James stepped into the shower, his mind whirling. He didn’t make a habit of having phone sex—why go for a substitute when you could have the real thing?—but…fuck. With Carrigan that had been hot as hell. His nerve endings were still snapping with the strength of that orgasm, and he wanted more.
Now.
He ducked his head under the spray and scrubbed a hand over his face. He’d known she wanted him, but knowing in theory was one thing—hearing her coming as a result of what he was saying was totally another. Their having sex again had moved from the “if” category to the “when.”
She was spooked. He got that. He was feeling pretty goddamn spooked himself. So he’d give them both time. She had to come to him now. That was the only way this thing would play out with both of them satisfied. James washed his hair, pointedly ignoring the little voice inside him that muttered that he’d never be satisfied with a piece of Carrigan as a replacement for all of her. “All of her” wasn’t on the table. Even if it was, there were their families to consider.
The thought of his family was enough to wash away the last of the feel-good he had going. He needed to deal with Ricky, sooner rather than later. Right now his brother was cooling his heels in the room in the basement designed to hold people the Hallorans didn’t want walking off the property without permission.
Really, both Callista and Carrigan should have been in that room when they were here. It would have stopped their escape before it started. And one of them—if not both—would have died. Had he known as soon as he hauled Carrigan up to his room that she’d find a way to escape? What if he hadn’t given her the chance? What if he’d gone with the normal protocol?
He shook his head. It was pointless to focus on the past and play the what-if game. He had plenty of problems in the here and now to focus on. So he forced himself to close out the part of his mind that wanted to revel in the recent conversation with Carrigan. That lighthearted feeling that he hadn’t been sure he was still capable of had no place here. Not now.
Ten minutes later, he was toweled off and dressed and heading downstairs. Michael met him at the landing on the main floor. “He’s asking for you, boss.” He made a face. “Demanding, more like.”
“I’ll take care of it.”
Michael didn’t immediately move out of the way. “With all due respect, I’m going with you.” He hesitated, and then charged on. “That kid is a rabid dog. He’ll go for your throat without a thought and deal with the consequences later.”

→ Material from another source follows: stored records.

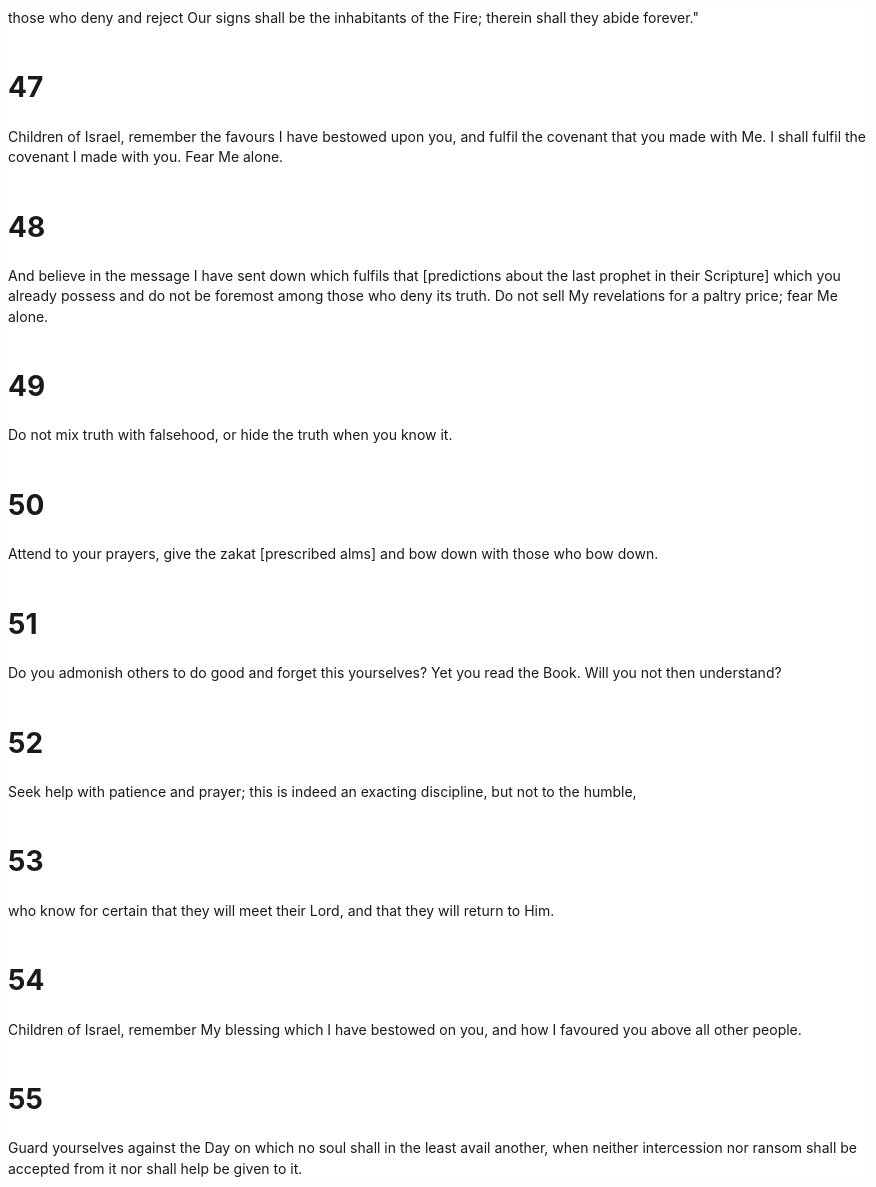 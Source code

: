 those who deny and reject Our signs shall be the inhabitants of the Fire; therein shall they abide forever."

# 47

Children of Israel, remember the favours I have bestowed upon you, and fulfil the covenant that you made with Me. I shall fulfil the covenant I made with you. Fear Me alone.

# 48

And believe in the message I have sent down which fulfils that \[predictions about the last prophet in their Scripture\] which you already possess and do not be foremost among those who deny its truth. Do not sell My revelations for a paltry price; fear Me alone.

# 49

Do not mix truth with falsehood, or hide the truth when you know it.

# 50

Attend to your prayers, give the zakat \[prescribed alms\] and bow down with those who bow down.

# 51

Do you admonish others to do good and forget this yourselves? Yet you read the Book. Will you not then understand?

# 52

Seek help with patience and prayer; this is indeed an exacting discipline, but not to the humble,

# 53

who know for certain that they will meet their Lord, and that they will return to Him.

# 54

Children of Israel, remember My blessing which I have bestowed on you, and how I favoured you above all other people.

# 55

Guard yourselves against the Day on which no soul shall in the least avail another, when neither intercession nor ransom shall be accepted from it nor shall help be given to it.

James wanted to argue, to say he was wrong, that he and Ricky were family. But family wasn’t the loving and cozy heartwarming made-for-TV movie that so many people believed. It was the poison in his veins that he could never bleed out, and the weight around his neck, dragging him into the deep.
So he nodded and let Michael follow him into the basement. It felt darker here, danker, as if it really was a dungeon. It used to be his old man’s favorite part of the house before his arthritis made navigating the basement stairs impossible. After that, rather than admit weakness, he just burrowed into his office and, for all intents and purposes, never came back out again.
I wonder if he’s warm enough in prison.
James set the thought aside. If Victor hadn’t gone off the goddamn deep end and decided to declare war on the O’Malleys and Sheridans over a stupid insult, he wouldn’t be behind bars right now. Discretion was the name of the game. Staying below the FBI’s notice. He snorted. Those bastards had too much time on their hands. They noticed everything. But up until four months ago, they hadn’t bothered to swat the fly that was the Halloran family. Victor was the reason that had all changed.